More walked-through examples in [`examples/`](./examples/) covering albums,
band lineups, radio stations, IoT device routing, work comparison, and the
`NOT_MEDIA` classifier sentinel.

## What's in the box

| Module | Contents |
|---|---|
| `mediavocab.taxonomy` | `MediaType`, `VariantKind`, `EntityKind`, `RelationRole`, `CreditSection`, `MembershipStatus`, `ReleaseStatus`, `StreamMode`, `WorkRelationKind`, `PlaybackModality`, plus `GENRE_*` string constants. Zero deps. |
| `mediavocab.models` | `Work`, `Release`, `Appearance`, `WorkRelation`, `ReleaseRelation`, `Entity`, `EntityRef`, `Membership`, `Credit`, `Programme`, `Schedule`, `License`. Pydantic v2. |
| `mediavocab.text` | Normalisation, fuzzy matching, work comparison/scoring, ISO 639/3166 helpers. Stdlib only. |
| `mediavocab.helpers` | Convenience builders and classifier predicates. Non-normative. |

## Design highlights

- **A type earns its place by changing the schema.** `SOUND_EFFECT`,
  `AMBIENT_SOUNDS`, `AUDIO_DRAMA`, `MUSIC_VIDEO`, etc. each catalogue against
  different external databases or with different runtime tolerances.
- **Devices are entities, not works.** `EntityKind.DEVICE` represents physical
  playback endpoints (smart speakers, smart plugs, cast targets). The Work is
  still a RADIO/MOVIE/MUSIC; the device is how the consumer routes playback.
- **`NOT_MEDIA` is a terminal sentinel** for the classifier — distinct from
  `GENERIC`, which is a transient "type unknown, may resolve" state.
- **`Work` is canonical, `Release` is the manifestation.** A director's cut
  is a different Release of the same Work. A bootleg is a different Release
  of the same Work. The Work's identity hash never depends on Release
  metadata.
- **`PlaybackModality` is orthogonal to `MediaType`.** `AUDIO` / `VIDEO` /
  `TEXT` / `INTERACTIVE` routes resolver dispatch by playback intent. A
  `Signals(modality=AUDIO)` query never touches video-only providers, even if
  `medium=GENERIC`. Declare `modality: ClassVar[Set[PlaybackModality]]` on each
  provider; empty means universal.
- **Genre is a free `List[str]`** with canonical spellings in
  `mediavocab.taxonomy.genre`. ASMR, ambient, anime, adult, etc. are genre
  tags applied across multiple media types — not types of their own.

See [`docs/`](./docs/) for full reference and pattern guides.

## Workspace position

`mediavocab` sits at the bottom of the stack. Every other package in
this workspace depends on it:

```
                          mediavocab
                              ▲
        ┌───────────┬─────────┼─────────┬───────────┐
        │           │         │         │           │
      tutubo   pyfanedit   pymetal   pyo*…       py_bandcamp / nuvem-de-som
        ▲           ▲         ▲                       ▲
        └────────┬──┴─────────┴───────────────────────┘
                 │
              metadatarr  ◄── canonical resolver, ships every provider above
                 ▲
                 │
           media-archivist  ◄── source-DB orchestrator + sidecars + CLI/server
```

- **mediavocab**: vocabulary + structural models (this package).
- **tutubo**, **pyfanedit**, **pymetal**, **py_bandcamp**, **nuvem_de_som**,
  **radiosoma**, **tunein**, **audiobooker**: API clients / scrapers.
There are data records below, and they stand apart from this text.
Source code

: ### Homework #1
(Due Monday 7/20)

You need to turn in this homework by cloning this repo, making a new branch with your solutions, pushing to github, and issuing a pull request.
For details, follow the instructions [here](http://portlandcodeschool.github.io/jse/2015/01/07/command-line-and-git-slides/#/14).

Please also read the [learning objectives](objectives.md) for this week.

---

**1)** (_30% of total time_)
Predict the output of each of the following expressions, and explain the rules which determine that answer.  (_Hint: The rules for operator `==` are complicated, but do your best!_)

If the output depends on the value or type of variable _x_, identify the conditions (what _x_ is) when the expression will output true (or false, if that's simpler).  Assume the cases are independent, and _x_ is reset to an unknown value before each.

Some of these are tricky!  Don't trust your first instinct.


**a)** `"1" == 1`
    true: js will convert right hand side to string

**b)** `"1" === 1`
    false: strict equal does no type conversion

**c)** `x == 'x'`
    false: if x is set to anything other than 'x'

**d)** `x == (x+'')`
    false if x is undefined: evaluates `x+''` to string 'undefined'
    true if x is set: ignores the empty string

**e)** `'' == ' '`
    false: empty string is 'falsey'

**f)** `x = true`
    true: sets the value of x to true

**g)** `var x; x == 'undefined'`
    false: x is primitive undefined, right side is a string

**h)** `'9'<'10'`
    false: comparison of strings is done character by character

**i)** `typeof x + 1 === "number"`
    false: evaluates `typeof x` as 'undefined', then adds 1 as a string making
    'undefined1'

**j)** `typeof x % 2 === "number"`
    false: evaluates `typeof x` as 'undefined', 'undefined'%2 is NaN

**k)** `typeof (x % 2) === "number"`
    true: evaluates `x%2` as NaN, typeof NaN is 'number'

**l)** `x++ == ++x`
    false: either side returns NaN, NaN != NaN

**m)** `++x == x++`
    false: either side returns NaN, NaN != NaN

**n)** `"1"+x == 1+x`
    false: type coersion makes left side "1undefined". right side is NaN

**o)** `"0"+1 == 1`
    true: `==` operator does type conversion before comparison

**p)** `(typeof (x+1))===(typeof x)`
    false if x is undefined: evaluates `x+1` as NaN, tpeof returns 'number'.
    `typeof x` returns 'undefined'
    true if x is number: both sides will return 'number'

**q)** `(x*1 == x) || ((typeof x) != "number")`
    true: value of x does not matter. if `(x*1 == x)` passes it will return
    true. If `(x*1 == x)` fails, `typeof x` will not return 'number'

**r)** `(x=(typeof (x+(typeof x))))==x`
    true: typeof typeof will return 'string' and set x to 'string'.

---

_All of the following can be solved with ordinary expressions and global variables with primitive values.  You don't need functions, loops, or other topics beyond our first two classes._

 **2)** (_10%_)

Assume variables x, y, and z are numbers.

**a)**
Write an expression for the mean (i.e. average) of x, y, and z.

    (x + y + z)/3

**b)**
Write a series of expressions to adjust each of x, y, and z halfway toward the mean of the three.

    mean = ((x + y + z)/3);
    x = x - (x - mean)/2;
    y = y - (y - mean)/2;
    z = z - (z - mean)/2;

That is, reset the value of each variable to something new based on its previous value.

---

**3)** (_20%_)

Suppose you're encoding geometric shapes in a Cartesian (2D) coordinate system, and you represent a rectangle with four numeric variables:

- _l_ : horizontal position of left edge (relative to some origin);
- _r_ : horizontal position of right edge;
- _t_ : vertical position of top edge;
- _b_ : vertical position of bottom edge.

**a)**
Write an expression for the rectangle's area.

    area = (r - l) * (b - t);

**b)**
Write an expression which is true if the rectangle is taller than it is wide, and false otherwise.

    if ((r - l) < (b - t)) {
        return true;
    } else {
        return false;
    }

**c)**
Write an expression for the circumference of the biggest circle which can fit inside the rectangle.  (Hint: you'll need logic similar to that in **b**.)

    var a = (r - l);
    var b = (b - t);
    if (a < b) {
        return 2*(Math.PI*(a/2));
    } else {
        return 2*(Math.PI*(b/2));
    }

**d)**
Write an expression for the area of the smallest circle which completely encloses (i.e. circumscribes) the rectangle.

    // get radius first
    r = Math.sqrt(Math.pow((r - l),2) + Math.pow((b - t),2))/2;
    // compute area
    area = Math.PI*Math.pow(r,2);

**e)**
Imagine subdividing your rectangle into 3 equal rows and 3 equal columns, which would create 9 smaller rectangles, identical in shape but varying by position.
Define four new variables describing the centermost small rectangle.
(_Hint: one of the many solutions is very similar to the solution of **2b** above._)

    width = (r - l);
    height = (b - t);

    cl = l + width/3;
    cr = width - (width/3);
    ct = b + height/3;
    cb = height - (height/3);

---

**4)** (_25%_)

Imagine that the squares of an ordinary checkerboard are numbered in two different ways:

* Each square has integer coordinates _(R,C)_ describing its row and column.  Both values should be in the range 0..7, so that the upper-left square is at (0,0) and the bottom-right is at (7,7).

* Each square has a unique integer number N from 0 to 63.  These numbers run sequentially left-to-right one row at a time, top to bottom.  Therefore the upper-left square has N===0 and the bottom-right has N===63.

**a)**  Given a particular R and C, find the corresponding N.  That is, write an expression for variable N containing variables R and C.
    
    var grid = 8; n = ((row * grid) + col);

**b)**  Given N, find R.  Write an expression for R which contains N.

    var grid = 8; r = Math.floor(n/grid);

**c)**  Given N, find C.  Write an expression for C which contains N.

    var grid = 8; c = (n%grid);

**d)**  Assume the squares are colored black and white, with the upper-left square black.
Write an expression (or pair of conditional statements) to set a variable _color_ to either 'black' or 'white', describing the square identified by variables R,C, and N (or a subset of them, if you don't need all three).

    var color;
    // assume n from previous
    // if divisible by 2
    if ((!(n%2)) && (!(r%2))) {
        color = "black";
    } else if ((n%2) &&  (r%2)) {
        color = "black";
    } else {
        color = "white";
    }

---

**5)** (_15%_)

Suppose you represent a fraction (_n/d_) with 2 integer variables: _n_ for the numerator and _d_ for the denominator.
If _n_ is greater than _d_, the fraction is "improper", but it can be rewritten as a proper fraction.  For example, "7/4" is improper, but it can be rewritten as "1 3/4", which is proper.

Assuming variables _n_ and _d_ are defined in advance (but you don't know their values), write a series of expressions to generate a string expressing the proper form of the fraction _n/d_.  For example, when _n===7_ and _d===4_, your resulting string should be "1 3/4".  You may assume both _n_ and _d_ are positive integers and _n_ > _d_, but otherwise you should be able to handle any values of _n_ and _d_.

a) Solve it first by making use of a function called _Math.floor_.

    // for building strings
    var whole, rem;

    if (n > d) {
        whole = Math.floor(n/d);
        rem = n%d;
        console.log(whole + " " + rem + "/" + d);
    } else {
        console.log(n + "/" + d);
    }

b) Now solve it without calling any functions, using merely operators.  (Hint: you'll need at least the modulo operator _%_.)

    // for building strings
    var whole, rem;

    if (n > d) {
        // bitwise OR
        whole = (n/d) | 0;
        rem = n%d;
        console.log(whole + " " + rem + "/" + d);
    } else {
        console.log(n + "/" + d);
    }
Each
  emits `mediavocab.Work` / `Release` / `Entity` directly.
- **metadatarr**: cross-source resolver framework. Bundles every
  first-party scraper as a hard runtime dep (no extras juggling) and
  ships ~24 providers under `metadatarr.resolve.providers`.
- **media-archivist**: local source-DB indexer / canonicalizer /
  CLI / web server. Consumes metadatarr's resolver.

## Testing

```bash
pip install -e ".[test]"
pytest -q
```

## License

Apache 2.0. See [LICENSE](./LICENSE).